I have a particle of mass $m$ moving under the action of $F(r) = -k/r^2$ for, obviously in correspondence with the gravitational force, $k > 0$. In a point called $P$ distant $a$ from the origin the velocity is $v_0 = \frac{k}{2ma}$ and the velocity in this instant is perpendicular to the position vector in $P$.

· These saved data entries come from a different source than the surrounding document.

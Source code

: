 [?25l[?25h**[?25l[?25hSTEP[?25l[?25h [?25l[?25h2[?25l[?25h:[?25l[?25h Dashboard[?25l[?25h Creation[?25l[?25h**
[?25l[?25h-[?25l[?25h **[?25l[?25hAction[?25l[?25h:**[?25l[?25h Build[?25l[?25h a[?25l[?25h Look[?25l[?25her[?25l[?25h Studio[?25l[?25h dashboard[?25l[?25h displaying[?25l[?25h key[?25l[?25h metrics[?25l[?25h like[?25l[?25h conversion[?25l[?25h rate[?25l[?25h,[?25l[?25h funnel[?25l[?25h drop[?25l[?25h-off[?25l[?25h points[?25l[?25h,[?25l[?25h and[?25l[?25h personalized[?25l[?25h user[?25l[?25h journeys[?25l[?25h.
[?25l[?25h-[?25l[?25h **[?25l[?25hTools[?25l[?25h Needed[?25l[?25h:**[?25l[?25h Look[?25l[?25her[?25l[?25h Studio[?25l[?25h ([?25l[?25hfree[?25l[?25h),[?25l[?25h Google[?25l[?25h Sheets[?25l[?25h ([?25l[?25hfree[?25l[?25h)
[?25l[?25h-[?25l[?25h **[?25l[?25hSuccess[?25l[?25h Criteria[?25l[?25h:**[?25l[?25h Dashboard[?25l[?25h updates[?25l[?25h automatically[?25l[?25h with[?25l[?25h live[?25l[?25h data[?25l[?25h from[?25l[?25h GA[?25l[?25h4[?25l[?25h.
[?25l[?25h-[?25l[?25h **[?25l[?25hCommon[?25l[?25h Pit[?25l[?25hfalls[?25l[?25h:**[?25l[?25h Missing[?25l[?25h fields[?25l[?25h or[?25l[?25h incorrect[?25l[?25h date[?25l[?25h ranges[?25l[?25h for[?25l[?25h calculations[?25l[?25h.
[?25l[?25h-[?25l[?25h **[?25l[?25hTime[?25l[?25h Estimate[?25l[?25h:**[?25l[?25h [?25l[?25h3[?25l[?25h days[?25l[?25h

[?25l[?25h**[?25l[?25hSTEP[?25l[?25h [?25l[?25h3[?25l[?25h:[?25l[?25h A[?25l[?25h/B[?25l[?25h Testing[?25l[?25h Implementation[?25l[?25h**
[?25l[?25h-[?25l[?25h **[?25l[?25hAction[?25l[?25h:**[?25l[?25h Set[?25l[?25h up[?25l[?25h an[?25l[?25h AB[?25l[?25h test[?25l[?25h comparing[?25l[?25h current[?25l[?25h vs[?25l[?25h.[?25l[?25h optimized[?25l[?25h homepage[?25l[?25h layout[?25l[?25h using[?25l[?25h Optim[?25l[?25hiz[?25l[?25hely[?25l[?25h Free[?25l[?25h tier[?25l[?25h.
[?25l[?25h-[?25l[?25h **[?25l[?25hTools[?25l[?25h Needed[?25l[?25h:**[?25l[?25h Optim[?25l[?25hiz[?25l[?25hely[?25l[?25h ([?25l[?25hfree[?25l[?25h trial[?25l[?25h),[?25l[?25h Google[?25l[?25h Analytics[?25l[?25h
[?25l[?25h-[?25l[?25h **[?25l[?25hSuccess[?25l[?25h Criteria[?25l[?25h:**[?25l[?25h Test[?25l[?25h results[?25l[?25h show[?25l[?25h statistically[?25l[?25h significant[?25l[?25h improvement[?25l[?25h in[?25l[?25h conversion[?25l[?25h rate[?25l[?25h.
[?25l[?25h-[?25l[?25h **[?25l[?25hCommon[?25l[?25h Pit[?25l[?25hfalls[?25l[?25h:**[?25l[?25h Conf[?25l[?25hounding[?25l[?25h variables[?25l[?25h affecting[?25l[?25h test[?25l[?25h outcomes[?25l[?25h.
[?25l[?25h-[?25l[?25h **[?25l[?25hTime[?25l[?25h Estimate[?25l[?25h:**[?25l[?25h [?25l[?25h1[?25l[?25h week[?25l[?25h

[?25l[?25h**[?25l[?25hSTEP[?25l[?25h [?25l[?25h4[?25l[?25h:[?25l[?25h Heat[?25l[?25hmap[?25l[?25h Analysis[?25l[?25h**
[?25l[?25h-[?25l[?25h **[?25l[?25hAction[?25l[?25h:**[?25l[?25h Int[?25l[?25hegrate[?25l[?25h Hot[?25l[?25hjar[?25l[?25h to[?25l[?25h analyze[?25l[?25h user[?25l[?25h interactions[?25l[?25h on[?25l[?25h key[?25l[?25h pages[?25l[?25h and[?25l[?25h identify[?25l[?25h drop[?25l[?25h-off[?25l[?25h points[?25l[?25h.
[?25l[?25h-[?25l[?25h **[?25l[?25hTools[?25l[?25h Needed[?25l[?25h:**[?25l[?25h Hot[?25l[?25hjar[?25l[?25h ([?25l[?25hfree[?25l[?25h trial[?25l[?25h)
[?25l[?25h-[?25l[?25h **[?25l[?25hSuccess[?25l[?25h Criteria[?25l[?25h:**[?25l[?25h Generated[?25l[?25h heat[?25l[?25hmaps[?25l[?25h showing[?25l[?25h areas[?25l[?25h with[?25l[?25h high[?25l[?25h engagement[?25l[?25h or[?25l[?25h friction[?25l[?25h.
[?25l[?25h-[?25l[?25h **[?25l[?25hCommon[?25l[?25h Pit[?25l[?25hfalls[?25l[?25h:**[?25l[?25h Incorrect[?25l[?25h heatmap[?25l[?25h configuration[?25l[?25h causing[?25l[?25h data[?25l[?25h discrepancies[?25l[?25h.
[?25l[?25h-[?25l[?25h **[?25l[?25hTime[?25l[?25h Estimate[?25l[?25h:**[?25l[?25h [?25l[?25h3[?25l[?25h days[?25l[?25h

I have found the effective potential

\begin{equation} U_{eff} = \frac{ka}{4r^2} - \frac{k}{r} \end{equation}

Using that the angular momentum of this system is a constant of the motion. Then, if you have that the total energy is also a constant of the motion because the force is independent of the time we can find $E$ using

\begin{equation} E = \frac{mv_0^2}{2} + U_{eff}(a) \end{equation}

But then my problem is that I get that the Kinetic Energy is the same both for the $r_{máx} = a$ and for the $r_{mín} = a/3$ the apsidal distances of this orbit. Is the assumption that $U_{eff}(r_{máx}) = U_{eff}(r_{mín})$ wrong ? I'm using this because of the Plot of the equation of the $U_{eff}$. We have two values that satisfy $U_{eff}(r) = -3k/4a = U_{eff}(a)$.

What is the Kinetic Energy for $r_{mín}$?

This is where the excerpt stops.